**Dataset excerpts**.
======

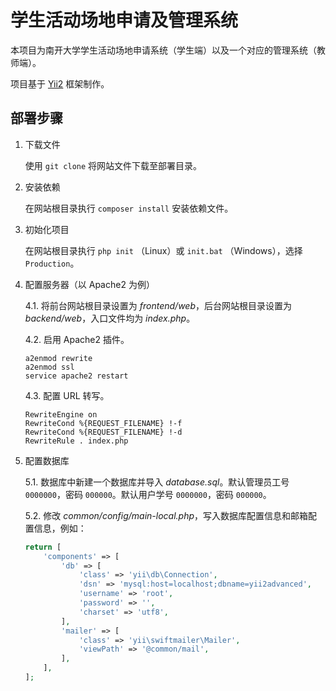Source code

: # 学生活动场地申请及管理系统

本项目为南开大学学生活动场地申请系统（学生端）以及一个对应的管理系统（教师端）。

项目基于 [Yii2](https://www.yiiframework.com/) 框架制作。

## 部署步骤

1. 下载文件

    使用 `git clone` 将网站文件下载至部署目录。

2. 安装依赖

    在网站根目录执行 `composer install` 安装依赖文件。

3. 初始化项目

    在网站根目录执行 `php init` （Linux）或 `init.bat` （Windows），选择 `Production`。

4. 配置服务器（以 Apache2 为例）

    4.1. 将前台网站根目录设置为 *frontend/web*，后台网站根目录设置为 *backend/web*，入口文件均为 *index.php*。

    4.2. 启用 Apache2 插件。

    ```shell script
    a2enmod rewrite
    a2enmod ssl
    service apache2 restart
    ```

    4.3. 配置 URL 转写。

    ```apacheconfig
    RewriteEngine on
    RewriteCond %{REQUEST_FILENAME} !-f
    RewriteCond %{REQUEST_FILENAME} !-d
    RewriteRule . index.php
    ```

5. 配置数据库

    5.1. 数据库中新建一个数据库并导入 *database.sql*。默认管理员工号 `0000000`，密码 `000000`。默认用户学号 `0000000`，密码 `000000`。

    5.2. 修改 *common/config/main-local.php*，写入数据库配置信息和邮箱配置信息，例如：

    ```php
    return [
        'components' => [
            'db' => [
                'class' => 'yii\db\Connection',
                'dsn' => 'mysql:host=localhost;dbname=yii2advanced',
                'username' => 'root',
                'password' => '',
                'charset' => 'utf8',
            ],
            'mailer' => [
                'class' => 'yii\swiftmailer\Mailer',
                'viewPath' => '@common/mail',
            ],
        ],
    ];
    ```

======

Only the text is to be copied: please reproduce the records exactly and drop the pictures.

Source code

: # 学生活动场地申请及管理系统

本项目为南开大学学生活动场地申请系统（学生端）以及一个对应的管理系统（教师端）。

项目基于 [Yii2](https://www.yiiframework.com/) 框架制作。

## 部署步骤

1. 下载文件

    使用 `git clone` 将网站文件下载至部署目录。

2. 安装依赖

    在网站根目录执行 `composer install` 安装依赖文件。

3. 初始化项目

    在网站根目录执行 `php init` （Linux）或 `init.bat` （Windows），选择 `Production`。

4. 配置服务器（以 Apache2 为例）

    4.1. 将前台网站根目录设置为 *frontend/web*，后台网站根目录设置为 *backend/web*，入口文件均为 *index.php*。

    4.2. 启用 Apache2 插件。

    ```shell script
    a2enmod rewrite
    a2enmod ssl
    service apache2 restart
    ```

    4.3. 配置 URL 转写。

    ```apacheconfig
    RewriteEngine on
    RewriteCond %{REQUEST_FILENAME} !-f
    RewriteCond %{REQUEST_FILENAME} !-d
    RewriteRule . index.php
    ```

5. 配置数据库

    5.1. 数据库中新建一个数据库并导入 *database.sql*。默认管理员工号 `0000000`，密码 `000000`。默认用户学号 `0000000`，密码 `000000`。

    5.2. 修改 *common/config/main-local.php*，写入数据库配置信息和邮箱配置信息，例如：

    ```php
    return [
        'components' => [
            'db' => [
                'class' => 'yii\db\Connection',
                'dsn' => 'mysql:host=localhost;dbname=yii2advanced',
                'username' => 'root',
                'password' => '',
                'charset' => 'utf8',
            ],
            'mailer' => [
                'class' => 'yii\swiftmailer\Mailer',
                'viewPath' => '@common/mail',
            ],
        ],
    ];
    ```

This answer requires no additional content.